▶ What you are asked to do: Going from the top of the data below, give again each line through the one containing "standalone project on", both ends kept.

Extracted records
>>>

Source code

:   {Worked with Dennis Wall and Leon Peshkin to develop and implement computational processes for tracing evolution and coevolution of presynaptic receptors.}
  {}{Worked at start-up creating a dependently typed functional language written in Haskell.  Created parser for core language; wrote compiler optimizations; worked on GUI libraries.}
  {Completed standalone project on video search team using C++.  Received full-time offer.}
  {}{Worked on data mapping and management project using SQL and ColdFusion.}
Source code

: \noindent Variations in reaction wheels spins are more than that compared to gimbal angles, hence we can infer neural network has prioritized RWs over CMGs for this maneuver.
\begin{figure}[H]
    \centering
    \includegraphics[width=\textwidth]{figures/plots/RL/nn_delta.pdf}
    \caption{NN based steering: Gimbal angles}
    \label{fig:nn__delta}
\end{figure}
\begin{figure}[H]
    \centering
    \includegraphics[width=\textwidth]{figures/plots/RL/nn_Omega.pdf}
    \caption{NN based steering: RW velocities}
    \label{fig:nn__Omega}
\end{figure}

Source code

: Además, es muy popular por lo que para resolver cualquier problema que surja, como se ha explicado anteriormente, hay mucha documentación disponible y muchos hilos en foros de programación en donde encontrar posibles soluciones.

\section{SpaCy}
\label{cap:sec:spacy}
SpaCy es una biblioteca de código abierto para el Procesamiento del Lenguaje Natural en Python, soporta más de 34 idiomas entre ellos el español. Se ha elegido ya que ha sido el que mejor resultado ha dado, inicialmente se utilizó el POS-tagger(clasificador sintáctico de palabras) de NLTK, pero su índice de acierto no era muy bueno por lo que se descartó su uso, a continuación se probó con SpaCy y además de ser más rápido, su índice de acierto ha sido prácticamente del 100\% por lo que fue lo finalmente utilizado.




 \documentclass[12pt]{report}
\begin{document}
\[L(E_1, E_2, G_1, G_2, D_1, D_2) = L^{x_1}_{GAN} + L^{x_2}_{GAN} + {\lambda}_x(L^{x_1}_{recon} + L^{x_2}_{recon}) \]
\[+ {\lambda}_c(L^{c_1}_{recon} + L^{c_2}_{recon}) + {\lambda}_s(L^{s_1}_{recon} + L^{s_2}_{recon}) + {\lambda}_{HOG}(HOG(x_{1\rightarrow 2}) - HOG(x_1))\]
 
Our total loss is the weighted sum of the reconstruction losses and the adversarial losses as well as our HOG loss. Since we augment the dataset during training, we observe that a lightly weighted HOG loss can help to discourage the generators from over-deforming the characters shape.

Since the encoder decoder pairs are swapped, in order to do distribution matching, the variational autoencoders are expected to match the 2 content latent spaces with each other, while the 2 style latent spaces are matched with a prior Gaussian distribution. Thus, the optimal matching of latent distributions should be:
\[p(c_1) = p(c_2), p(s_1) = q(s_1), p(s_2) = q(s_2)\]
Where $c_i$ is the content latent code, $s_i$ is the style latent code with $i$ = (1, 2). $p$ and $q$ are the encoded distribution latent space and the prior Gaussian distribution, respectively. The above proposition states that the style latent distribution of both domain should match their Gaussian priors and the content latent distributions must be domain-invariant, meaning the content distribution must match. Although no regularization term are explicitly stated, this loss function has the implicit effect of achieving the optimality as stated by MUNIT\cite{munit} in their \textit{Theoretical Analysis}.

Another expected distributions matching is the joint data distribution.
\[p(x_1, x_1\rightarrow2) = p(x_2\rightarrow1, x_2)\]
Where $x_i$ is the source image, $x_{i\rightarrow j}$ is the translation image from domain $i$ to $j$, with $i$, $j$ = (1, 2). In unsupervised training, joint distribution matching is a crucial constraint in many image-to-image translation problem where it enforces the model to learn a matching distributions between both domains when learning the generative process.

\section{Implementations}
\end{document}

<<<

▶ Response:
Source code

:   {Worked with Dennis Wall and Leon Peshkin to develop and implement computational processes for tracing evolution and coevolution of presynaptic receptors.}
  {}{Worked at start-up creating a dependently typed functional language written in Haskell.  Created parser for core language; wrote compiler optimizations; worked on GUI libraries.}
  {Completed standalone project on video search team using C++.  Received full-time offer.}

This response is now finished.